[R] Stackoverflow Developer Survey

Interessantes ohne bestimmtes Thema!

Moderator: student

Antworten
bigben
Beiträge: 1591
Registriert: Mi Okt 12, 2016 9:09 am

[R] Stackoverflow Developer Survey

Beitrag von bigben »

Hallo!

Stackoverflow hat im Februar wieder ein umfangreiches "Developer Survey" durchgeführt. Dabei auch die "most loved languages" erfragt; in der Kurzform definiert als "% of developers who are developing with the language (...) and have expressed interest in continuing developing with it".

R ist auf Platz 16 mit immerhin 44,5 % Wunsch, dabeibleiben zu können. :D :!:

Soweit, so gut. Es gibt aber auch die Gegenfrage ""% of developers who are developing with the language (...) but have not expressed interest in continuing to do so".

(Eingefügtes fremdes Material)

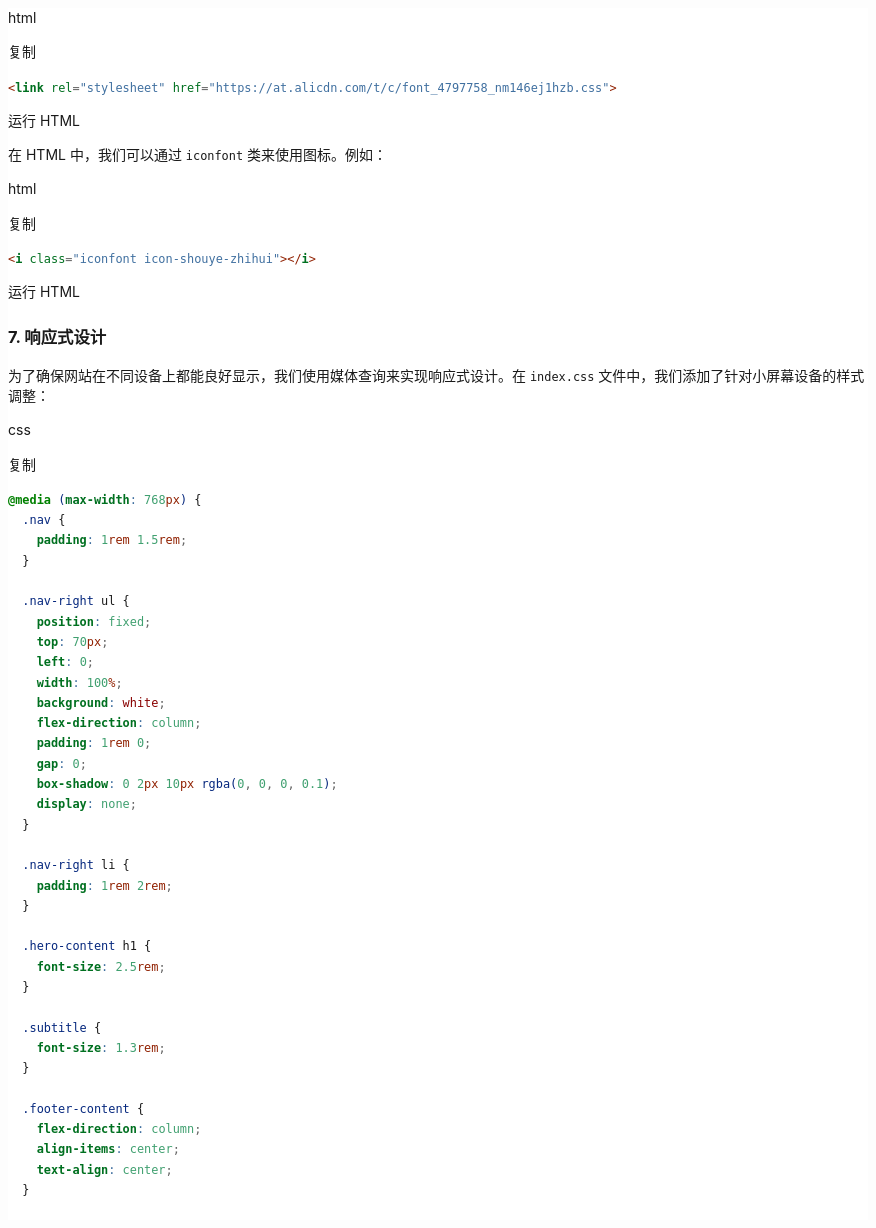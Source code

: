 html

复制

```html
<link rel="stylesheet" href="https://at.alicdn.com/t/c/font_4797758_nm146ej1hzb.css">
```



运行 HTML

在 HTML 中，我们可以通过 `iconfont` 类来使用图标。例如：

html

复制

```html
<i class="iconfont icon-shouye-zhihui"></i>
```



运行 HTML

### 7. 响应式设计

为了确保网站在不同设备上都能良好显示，我们使用媒体查询来实现响应式设计。在 `index.css` 文件中，我们添加了针对小屏幕设备的样式调整：

css

复制

```css
@media (max-width: 768px) {
  .nav {
    padding: 1rem 1.5rem;
  }
  
  .nav-right ul {
    position: fixed;
    top: 70px;
    left: 0;
    width: 100%;
    background: white;
    flex-direction: column;
    padding: 1rem 0;
    gap: 0;
    box-shadow: 0 2px 10px rgba(0, 0, 0, 0.1);
    display: none;
  }
  
  .nav-right li {
    padding: 1rem 2rem;
  }
  
  .hero-content h1 {
    font-size: 2.5rem;
  }
  
  .subtitle {
    font-size: 1.3rem;
  }
  
  .footer-content {
    flex-direction: column;
    align-items: center;
    text-align: center;
  }
  
```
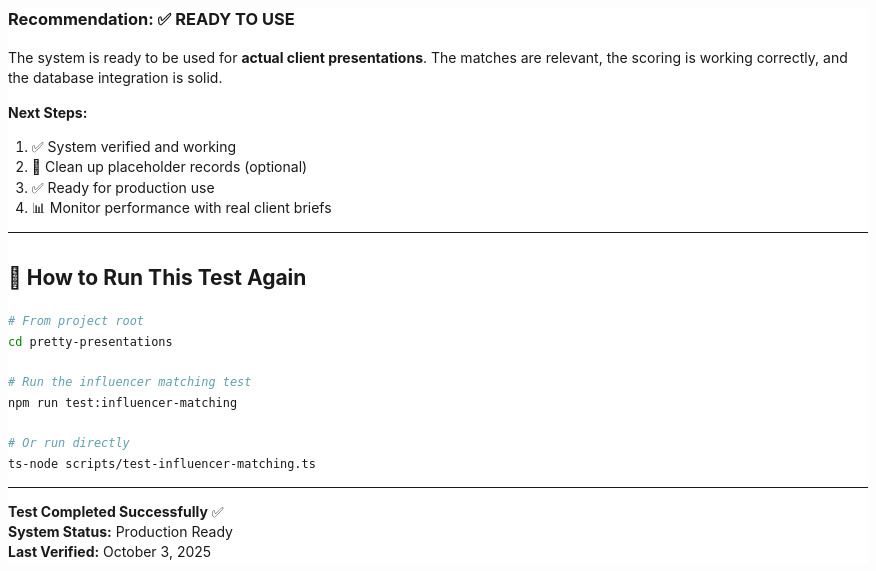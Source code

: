 ### Recommendation: ✅ READY TO USE

The system is ready to be used for **actual client presentations**. The matches are relevant, the scoring is working correctly, and the database integration is solid.

**Next Steps:**
1. ✅ System verified and working
2. 🔄 Clean up placeholder records (optional)
3. ✅ Ready for production use
4. 📊 Monitor performance with real client briefs

---

## 🚀 How to Run This Test Again

```bash
# From project root
cd pretty-presentations

# Run the influencer matching test
npm run test:influencer-matching

# Or run directly
ts-node scripts/test-influencer-matching.ts
```

---

**Test Completed Successfully** ✅  
**System Status:** Production Ready  
**Last Verified:** October 3, 2025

Hier ist R auf Platz zehn mit 55,5 % :o :shock:

Sind das alles Studierende, die zu R gezwungen werden, um den Schein in Statistik zu bekommen? Oder ist R wirklich als Sprache so nervig, dass die Hälfte derer, die damit Arbeiten, davon weg wollen? Oder ist das der Trend zum Machine Learning und die wollen alle zu Python hin? Schon klar, Stackoverflow wendet sich an Programmierer und nicht an Statistiker, aber die Zahl finde ich schon erschreckend hoch.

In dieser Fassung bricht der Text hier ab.